« Il a l’air d’un roi, le fleuve. Il est là depuis toujours, rouge à force de creuser l’argile, rivière Rouge, c’est son nom. La nuit, il brille. Le jour, il est plat comme le verre et ne reflète que le ciel, les nuages et les arbres. Il semble ne pas nous voir. Nous sommes une quinzaine, nous venons ici presque chaque jour depuis deux semaines tant la chaleur semble vouloir nous punir, mais il passe, indifférent à nos enfants qui s’élancent, à leurs mères qui disent, Attention au courant, et aux vieilles, comme moi, qui se retranchent à l’ombre sur leurs sièges pliants. Rien ne trouble le fleuve. Il connaît son sort, il descend l’Amérique et s’en va se noyer dans le Mississippi puis dans la mer. Il est tout petit là-bas dans la mer, mais si grand devant nous. J’ai peur de lui. J’ai l’impression qu’il rit, qu’il rit du pont un peu plus loin qui rouille en ayant cru l’enjamber, qu’il rit de nous aussi, de nos mains et nos pieds incapables de nager, de nos sueurs froides quand passe la police, j’ai l’impression que nous sommes comme les feuilles mortes qui dans quelques mois se détacheront des arbres, poussières dans l’eau. »
Format : Livre papier
- Nombre de pages : 160 pages
- Éditeur : Stock
- Date de sortie : 21 août 2013
- Prix : 16.00 €
Voilà un livre qui relate l'histoire de six enfants noirs, noyés (pratiquement tous de la même famille) dans la rivière rouge, au nord-est de la Louisiane, le 2 août 2010, parce qu'ils ne savaient pas nager.
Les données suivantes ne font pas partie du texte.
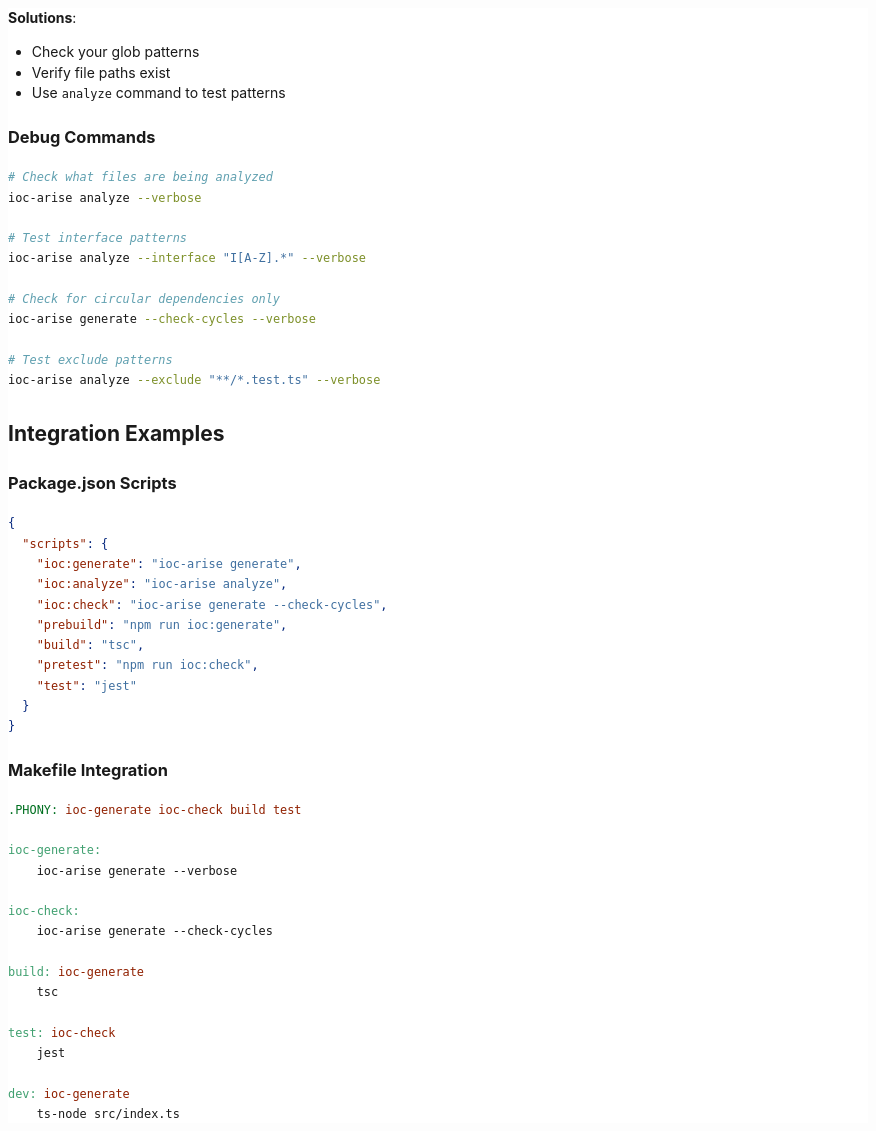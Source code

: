 **Solutions**:
- Check your glob patterns
- Verify file paths exist
- Use `analyze` command to test patterns

### Debug Commands

```bash
# Check what files are being analyzed
ioc-arise analyze --verbose

# Test interface patterns
ioc-arise analyze --interface "I[A-Z].*" --verbose

# Check for circular dependencies only
ioc-arise generate --check-cycles --verbose

# Test exclude patterns
ioc-arise analyze --exclude "**/*.test.ts" --verbose
```

## Integration Examples

### Package.json Scripts

```json
{
  "scripts": {
    "ioc:generate": "ioc-arise generate",
    "ioc:analyze": "ioc-arise analyze",
    "ioc:check": "ioc-arise generate --check-cycles",
    "prebuild": "npm run ioc:generate",
    "build": "tsc",
    "pretest": "npm run ioc:check",
    "test": "jest"
  }
}
```

### Makefile Integration

```makefile
.PHONY: ioc-generate ioc-check build test

ioc-generate:
	ioc-arise generate --verbose

ioc-check:
	ioc-arise generate --check-cycles

build: ioc-generate
	tsc

test: ioc-check
	jest

dev: ioc-generate
	ts-node src/index.ts
```
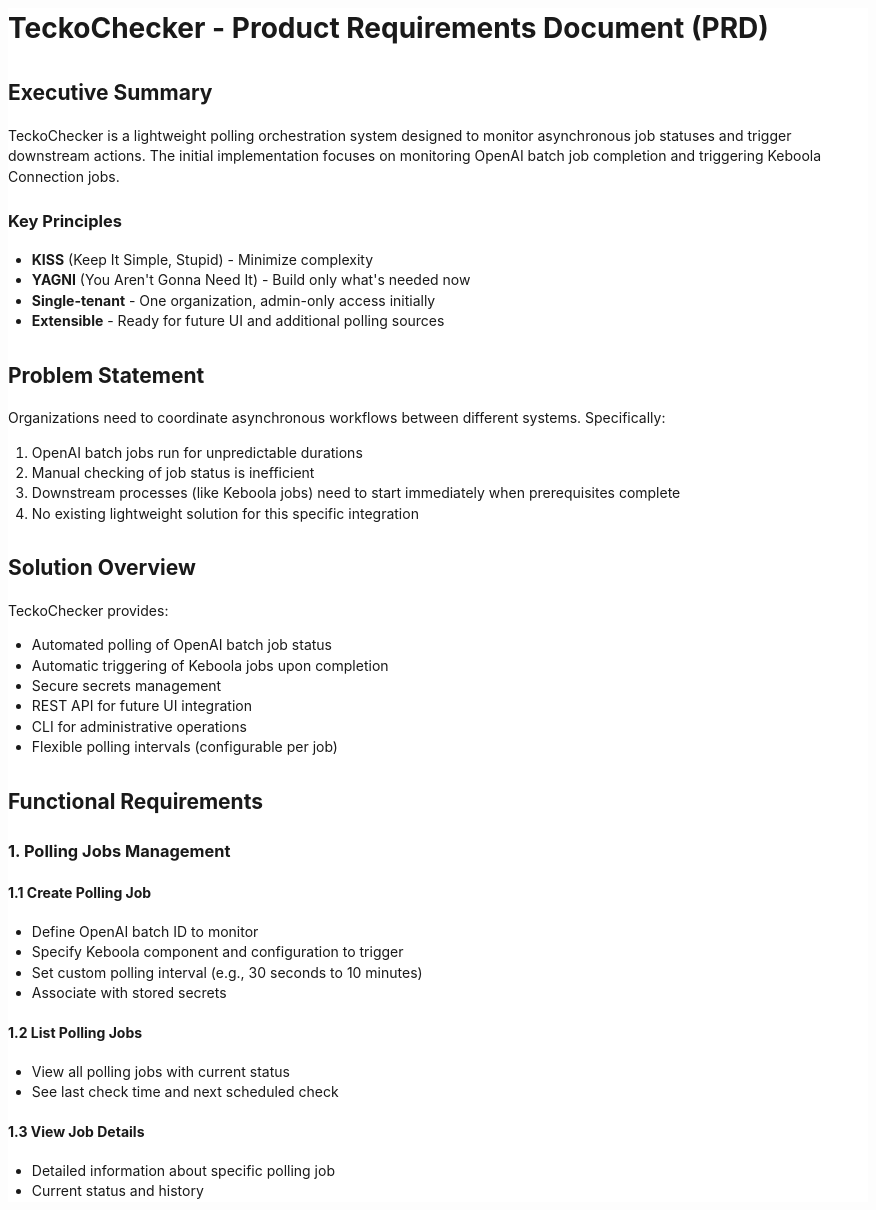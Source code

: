 # TeckoChecker - Product Requirements Document (PRD)

## Executive Summary

TeckoChecker is a lightweight polling orchestration system designed to monitor asynchronous job statuses and trigger downstream actions. The initial implementation focuses on monitoring OpenAI batch job completion and triggering Keboola Connection jobs.

### Key Principles
- **KISS** (Keep It Simple, Stupid) - Minimize complexity
- **YAGNI** (You Aren't Gonna Need It) - Build only what's needed now
- **Single-tenant** - One organization, admin-only access initially
- **Extensible** - Ready for future UI and additional polling sources

## Problem Statement

Organizations need to coordinate asynchronous workflows between different systems. Specifically:
1. OpenAI batch jobs run for unpredictable durations
2. Manual checking of job status is inefficient
3. Downstream processes (like Keboola jobs) need to start immediately when prerequisites complete
4. No existing lightweight solution for this specific integration

## Solution Overview

TeckoChecker provides:
- Automated polling of OpenAI batch job status
- Automatic triggering of Keboola jobs upon completion
- Secure secrets management
- REST API for future UI integration
- CLI for administrative operations
- Flexible polling intervals (configurable per job)

## Functional Requirements

### 1. Polling Jobs Management

#### 1.1 Create Polling Job
- Define OpenAI batch ID to monitor
- Specify Keboola component and configuration to trigger
- Set custom polling interval (e.g., 30 seconds to 10 minutes)
- Associate with stored secrets

#### 1.2 List Polling Jobs
- View all polling jobs with current status
- See last check time and next scheduled check

#### 1.3 View Job Details
- Detailed information about specific polling job
- Current status and history
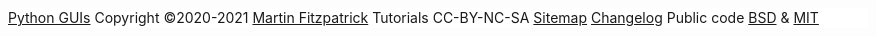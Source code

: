 
[](https://twitter.com/pythonguis) [](https://github.com/pythonguis) [](https://www.facebook.com/pythonguis) [](https://www.youtube.com/channel/UCMW4KwSlygaDef0tgqPjbRQ) [](https://www.linkedin.com/company/pythonguis/)
[Python GUIs](https://www.pythonguis.com/) Copyright ©2020-2021 [ Martin Fitzpatrick](https://www.martinfitzpatrick.com)
Tutorials CC-BY-NC-SA [Sitemap](https://www.pythonguis.com/sitemap/) [Changelog](https://www.pythonguis.com/changelog/) Public code [BSD](https://opensource.org/licenses/BSD-2-Clause) & [MIT](https://opensource.org/licenses/MIT)
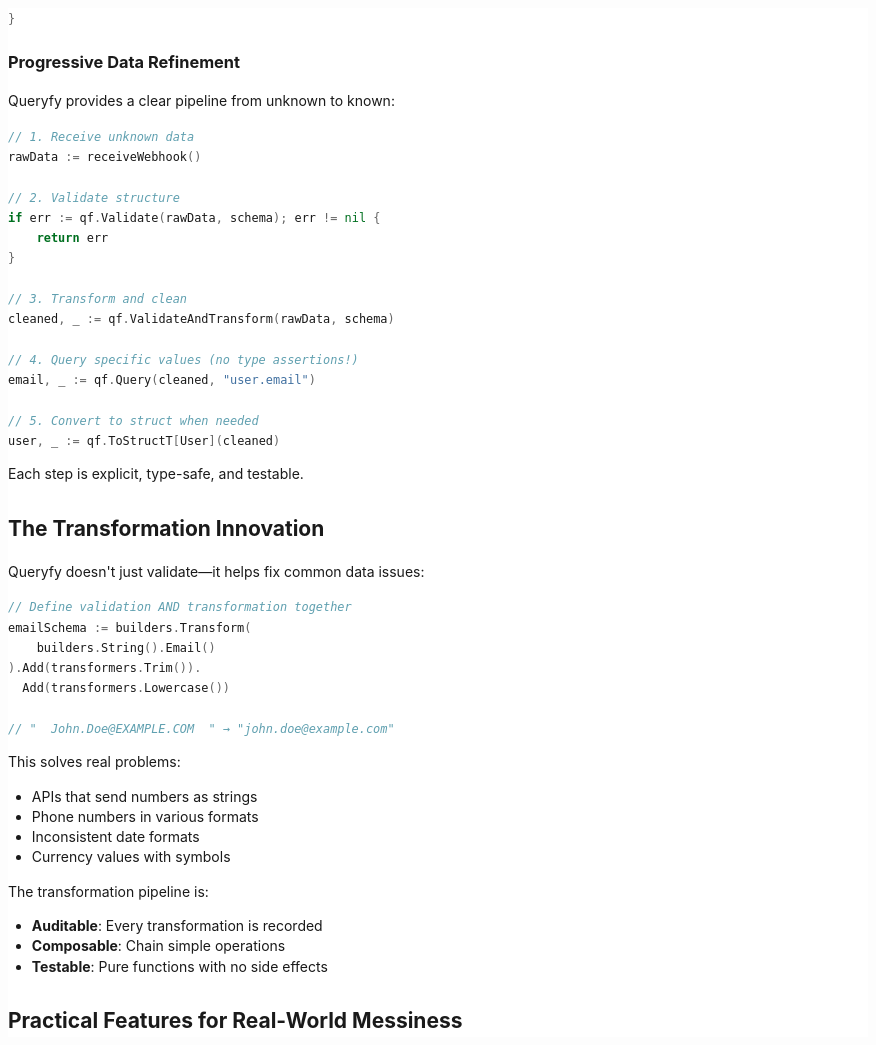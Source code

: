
 ```go
}
```

### Progressive Data Refinement

Queryfy provides a clear pipeline from unknown to known:

```go
// 1. Receive unknown data
rawData := receiveWebhook()

// 2. Validate structure
if err := qf.Validate(rawData, schema); err != nil {
    return err
}

// 3. Transform and clean
cleaned, _ := qf.ValidateAndTransform(rawData, schema)

// 4. Query specific values (no type assertions!)
email, _ := qf.Query(cleaned, "user.email")

// 5. Convert to struct when needed
user, _ := qf.ToStructT[User](cleaned)
```

Each step is explicit, type-safe, and testable.

## The Transformation Innovation

Queryfy doesn't just validate—it helps fix common data issues:

```go
// Define validation AND transformation together
emailSchema := builders.Transform(
    builders.String().Email()
).Add(transformers.Trim()).
  Add(transformers.Lowercase())

// "  John.Doe@EXAMPLE.COM  " → "john.doe@example.com"
```

This solves real problems:
- APIs that send numbers as strings
- Phone numbers in various formats
- Inconsistent date formats
- Currency values with symbols

The transformation pipeline is:
- **Auditable**: Every transformation is recorded
- **Composable**: Chain simple operations
- **Testable**: Pure functions with no side effects

## Practical Features for Real-World Messiness
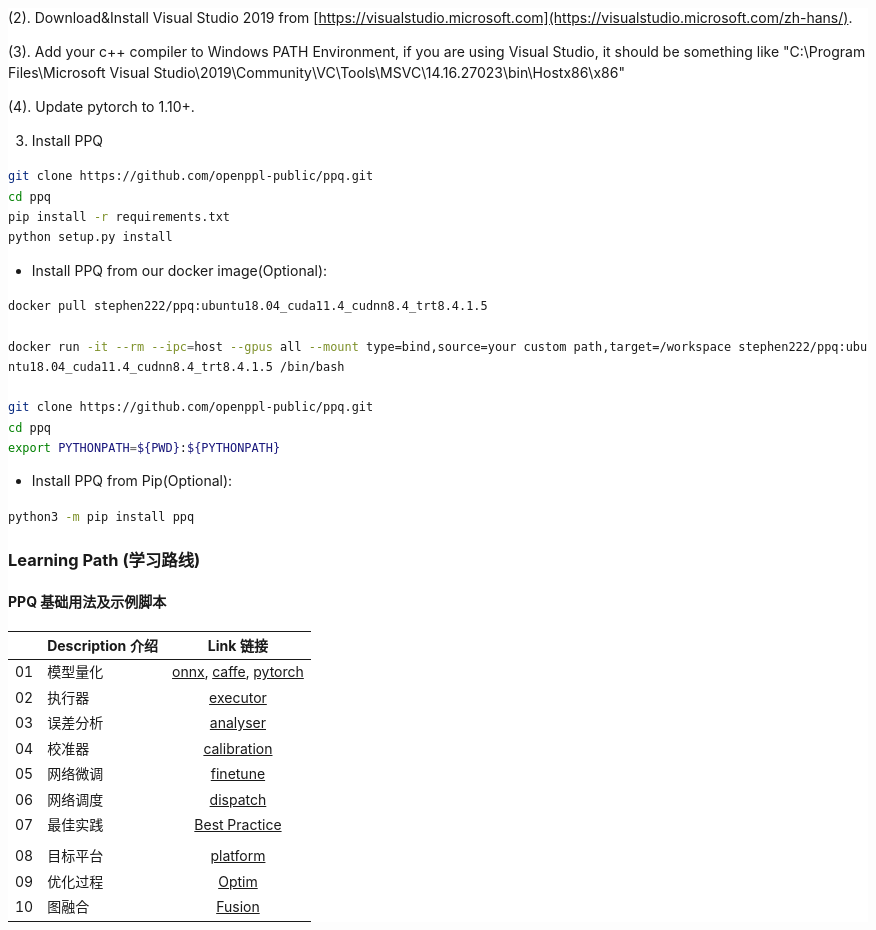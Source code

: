   (2). Download&Install Visual Studio 2019 from [https://visualstudio.microsoft.com](https://visualstudio.microsoft.com/zh-hans/).

  (3). Add your c++ compiler to Windows PATH Environment, if you are using Visual Studio, it should be something like "C:\Program Files\Microsoft Visual Studio\2019\Community\VC\Tools\MSVC\14.16.27023\bin\Hostx86\x86"

  (4). Update pytorch to 1.10+.

3. Install PPQ

```bash
git clone https://github.com/openppl-public/ppq.git
cd ppq
pip install -r requirements.txt
python setup.py install
```

* Install PPQ from our docker image(Optional):

```bash
docker pull stephen222/ppq:ubuntu18.04_cuda11.4_cudnn8.4_trt8.4.1.5

docker run -it --rm --ipc=host --gpus all --mount type=bind,source=your custom path,target=/workspace stephen222/ppq:ubuntu18.04_cuda11.4_cudnn8.4_trt8.4.1.5 /bin/bash

git clone https://github.com/openppl-public/ppq.git
cd ppq
export PYTHONPATH=${PWD}:${PYTHONPATH}
```

* Install PPQ from Pip(Optional):

```bash
python3 -m pip install ppq
```

### Learning Path (学习路线)

#### PPQ 基础用法及示例脚本
| | **Description 介绍** | **Link 链接** |
| :-: | :- | :-: |
| 01 | 模型量化 | [onnx](https://github.com/openppl-public/ppq/blob/master/ppq/samples/Tutorial/quantize.py), [caffe](https://github.com/openppl-public/ppq/blob/master/ppq/samples/quantize_caffe_model.py), [pytorch](https://github.com/openppl-public/ppq/blob/master/ppq/samples/quantize_torch_model.py) |
| 02 | 执行器 | [executor](https://github.com/openppl-public/ppq/blob/master/ppq/samples/Tutorial/execute.py) |
| 03 | 误差分析 | [analyser](https://github.com/openppl-public/ppq/blob/master/ppq/samples/Tutorial/analyse.py) |
| 04 | 校准器 | [calibration](https://github.com/openppl-public/ppq/blob/master/ppq/samples/Tutorial/calibration.py) |
| 05 | 网络微调 | [finetune](https://github.com/openppl-public/ppq/blob/master/ppq/samples/Tutorial/finetune.py) |
| 06 | 网络调度 | [dispatch](https://github.com/openppl-public/ppq/blob/master/ppq/samples/Tutorial/dispatch.py) |
| 07 | 最佳实践 | [Best Practice](https://github.com/openppl-public/ppq/blob/master/ppq/samples/Tutorial/bestPractice.py) |
|  |  | |
| 08 | 目标平台 | [platform](https://github.com/openppl-public/ppq/blob/master/ppq/samples/Tutorial/targetPlatform.py) |
| 09 | 优化过程 | [Optim](https://github.com/openppl-public/ppq/blob/master/ppq/samples/Tutorial/optimization.py) |
| 10 | 图融合 | [Fusion](https://github.com/openppl-public/ppq/blob/master/ppq/samples/Tutorial/fusion.py) |
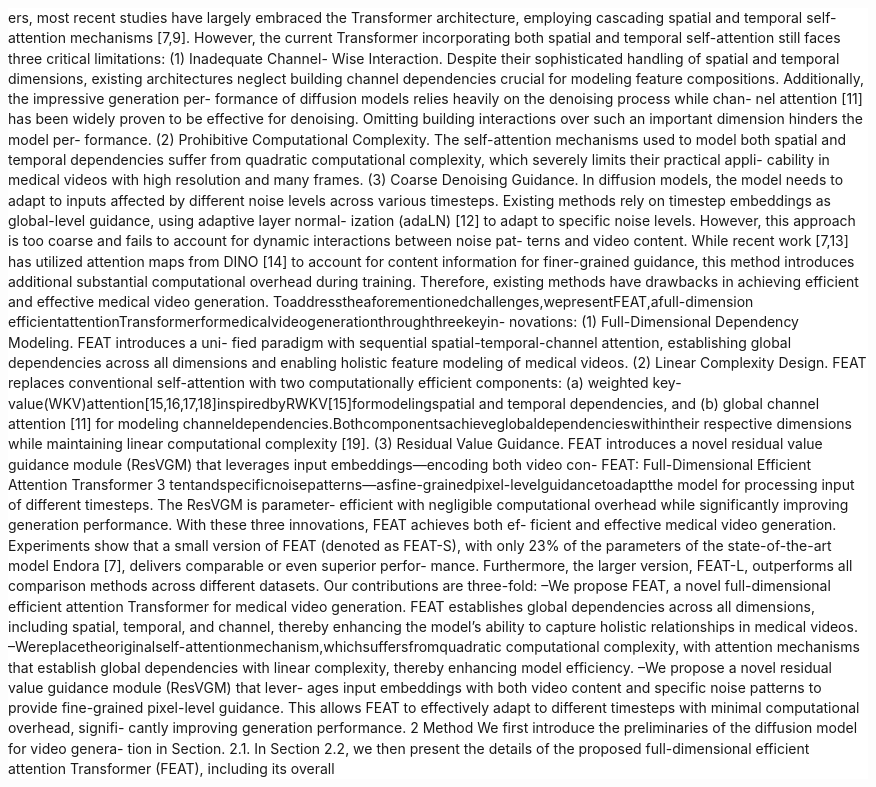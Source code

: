 ers, most recent studies have largely embraced the Transformer architecture,
employing cascading spatial and temporal self-attention mechanisms [7,9].
However, the current Transformer incorporating both spatial and temporal
self-attention still faces three critical limitations: (1) Inadequate Channel-
Wise Interaction. Despite their sophisticated handling of spatial and temporal
dimensions, existing architectures neglect building channel dependencies crucial
for modeling feature compositions. Additionally, the impressive generation per-
formance of diffusion models relies heavily on the denoising process while chan-
nel attention [11] has been widely proven to be effective for denoising. Omitting
building interactions over such an important dimension hinders the model per-
formance. (2) Prohibitive Computational Complexity. The self-attention
mechanisms used to model both spatial and temporal dependencies suffer from
quadratic computational complexity, which severely limits their practical appli-
cability in medical videos with high resolution and many frames. (3) Coarse
Denoising Guidance. In diffusion models, the model needs to adapt to inputs
affected by different noise levels across various timesteps. Existing methods rely
on timestep embeddings as global-level guidance, using adaptive layer normal-
ization (adaLN) [12] to adapt to specific noise levels. However, this approach
is too coarse and fails to account for dynamic interactions between noise pat-
terns and video content. While recent work [7,13] has utilized attention maps
from DINO [14] to account for content information for finer-grained guidance,
this method introduces additional substantial computational overhead during
training. Therefore, existing methods have drawbacks in achieving efficient and
effective medical video generation.
Toaddresstheaforementionedchallenges,wepresentFEAT,afull-dimension
efficientattentionTransformerformedicalvideogenerationthroughthreekeyin-
novations: (1) Full-Dimensional Dependency Modeling. FEAT introduces a uni-
fied paradigm with sequential spatial-temporal-channel attention, establishing
global dependencies across all dimensions and enabling holistic feature modeling
of medical videos. (2) Linear Complexity Design. FEAT replaces conventional
self-attention with two computationally efficient components: (a) weighted key-
value(WKV)attention[15,16,17,18]inspiredbyRWKV[15]formodelingspatial
and temporal dependencies, and (b) global channel attention [11] for modeling
channeldependencies.Bothcomponentsachieveglobaldependencieswithintheir
respective dimensions while maintaining linear computational complexity [19].
(3) Residual Value Guidance. FEAT introduces a novel residual value guidance
module (ResVGM) that leverages input embeddings—encoding both video con-
FEAT: Full-Dimensional Efficient Attention Transformer 3
tentandspecificnoisepatterns—asfine-grainedpixel-levelguidancetoadaptthe
model for processing input of different timesteps. The ResVGM is parameter-
efficient with negligible computational overhead while significantly improving
generation performance. With these three innovations, FEAT achieves both ef-
ficient and effective medical video generation. Experiments show that a small
version of FEAT (denoted as FEAT-S), with only 23% of the parameters of the
state-of-the-art model Endora [7], delivers comparable or even superior perfor-
mance. Furthermore, the larger version, FEAT-L, outperforms all comparison
methods across different datasets.
Our contributions are three-fold:
–We propose FEAT, a novel full-dimensional efficient attention Transformer
for medical video generation. FEAT establishes global dependencies across
all dimensions, including spatial, temporal, and channel, thereby enhancing
the model’s ability to capture holistic relationships in medical videos.
–Wereplacetheoriginalself-attentionmechanism,whichsuffersfromquadratic
computational complexity, with attention mechanisms that establish global
dependencies with linear complexity, thereby enhancing model efficiency.
–We propose a novel residual value guidance module (ResVGM) that lever-
ages input embeddings with both video content and specific noise patterns
to provide fine-grained pixel-level guidance. This allows FEAT to effectively
adapt to different timesteps with minimal computational overhead, signifi-
cantly improving generation performance.
2 Method
We first introduce the preliminaries of the diffusion model for video genera-
tion in Section. 2.1. In Section 2.2, we then present the details of the proposed
full-dimensional efficient attention Transformer (FEAT), including its overall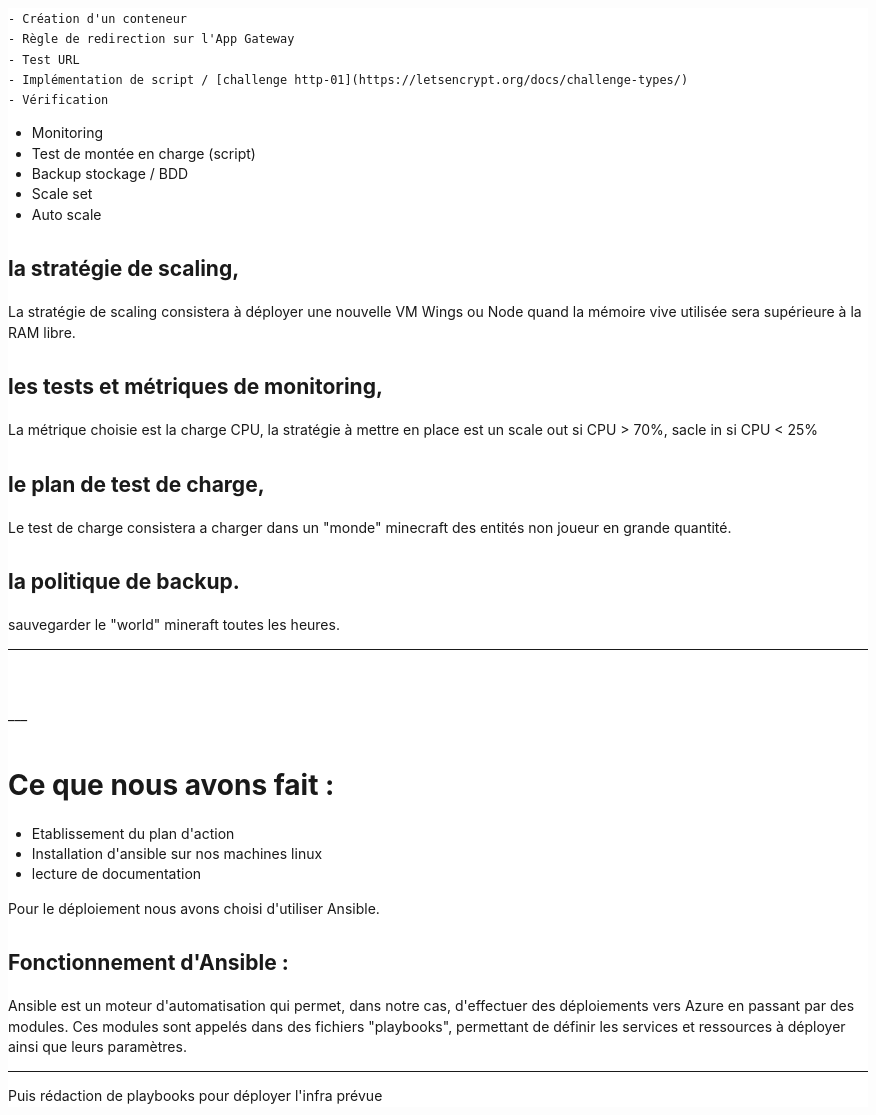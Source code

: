     - Création d'un conteneur
    - Règle de redirection sur l'App Gateway
    - Test URL
    - Implémentation de script / [challenge http-01](https://letsencrypt.org/docs/challenge-types/)
    - Vérification
- Monitoring
- Test de montée en charge (script)
- Backup stockage / BDD
- Scale set
- Auto scale

## la stratégie de scaling,
La stratégie de scaling consistera à déployer une nouvelle VM Wings ou Node quand la mémoire vive utilisée sera supérieure à la RAM libre.

## les tests et métriques de monitoring,

La métrique choisie est la charge CPU, la stratégie à mettre en place est un scale out si CPU > 70%, sacle in si CPU < 25%

## le plan de test de charge,
Le test de charge consistera a charger dans un "monde" minecraft des entités non joueur en grande quantité.

## la politique de backup.
sauvegarder le "world" mineraft toutes les heures.
___
<br>
</br>
___

# Ce que nous avons fait :

- Etablissement du plan d'action
- Installation d'ansible sur nos machines linux
- lecture de documentation

Pour le déploiement nous avons choisi d'utiliser Ansible.

## Fonctionnement d'Ansible :

Ansible est un moteur d'automatisation qui permet, dans notre cas, d'effectuer des déploiements vers Azure en passant par des modules. 
Ces modules sont appelés dans des fichiers "playbooks", permettant de définir les services et ressources à déployer ainsi que leurs paramètres.


---
Puis rédaction de playbooks pour déployer l'infra prévue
Le livre se divise en 3 parties.
Le début est centré sur la vie avant le drame, avec la famille, les enfants, parents et grands-parents. La peur de la délinquance, de cette police qui guette les faits et gestes... Bref ! La vie de tous les jours, parfois injuste, mais bien réelle, des noirs aux Etats-unis. (ne donne pas à ceux qui nous méprisent depuis la nuit des temps de quoi justifier encore cette vieille haine contre nous.)
La deuxième partie est sur la ségrégation raciale en 1949. L'interdiction aux noirs de rentrer dans les piscines réservées aux blancs. Negroes are pushing too far!!
Cette partie est vraiment triste, car c'est la grand-mère qui raconte et je peux vous dire, que cette partie m'a tout simplement bouleversée.
Puis on revient en 2010. C'est la troisième partie, sur cette tragédie avec une fin bouleversante racontée par un secouriste, quand il part à la recherche de ces corps, au fond de cette rivière. Complètement anéanti, dégoûté, et bourré ; il appelle à la radio locale pour exprimer sa colère.De mon côté, je n'avais pas entendu parler de cette histoire aux infos et vous ? Parce que, pour le coup, perdre 6 personnes, que des mômes, pratiquement tous de la même famille, c'est quand même quelque chose, si vous voyez ce que je veux dire. Ce livre est intéressant parce qu'il parle de faits réels, des statistiques soit 60 % des afro-américains. Beaucoup de noirs ne savent pas nager. Alors, certains pensent que c'est peut-être dû au temps de l'esclavage, cette peur de l'eau bien ancrée en nous, malgré toutes ces années, derrière nous. Pourquoi ? Parce qu'on jetait les noirs par-dessus bord pour s'en débarrasser tout simplement. Il était donc plus simple, pour les esclaves, de courir, de fuir en cavalant sans regarder en arrière.. Aller dans l'eau, c'était la mort certaine.Mais aujourd'hui, alors ?! Qu'en est-il ?Les parents étaient tout de même sur place, mais impossible pour eux d'aller sauver leurs enfants qui se noyaient sous leurs yeux, parce qu'ils ne savaient pas nager. Donc, c'est aussi un livre qui fait réfléchir, qui nous pousse à se poser les bonnes questions dans cette incompréhension totale. Pourquoi ?
Quant à la fin, je l'ai trouvée trop triste. Impossible de remonter la pente après une tragédie pareille, parce que la réalité rattrape. Tu rentres chez toi, les chambres sont vides. Les odeurs... les photos...les habits....les places sont vides, tout ça, y a plus rien et toi, tu es complètement vidé.
Citation : Nous savons rire quand nous sommes tristes et chanter quand rien ne va. Notre peur a produit de grandes choses. Alors ils nous aiment vieux, le cheveu crépu et blanc, on a l'air de sages et on finit au patrimoine national. Mais nos enfants leur font peur. Et ils les noient.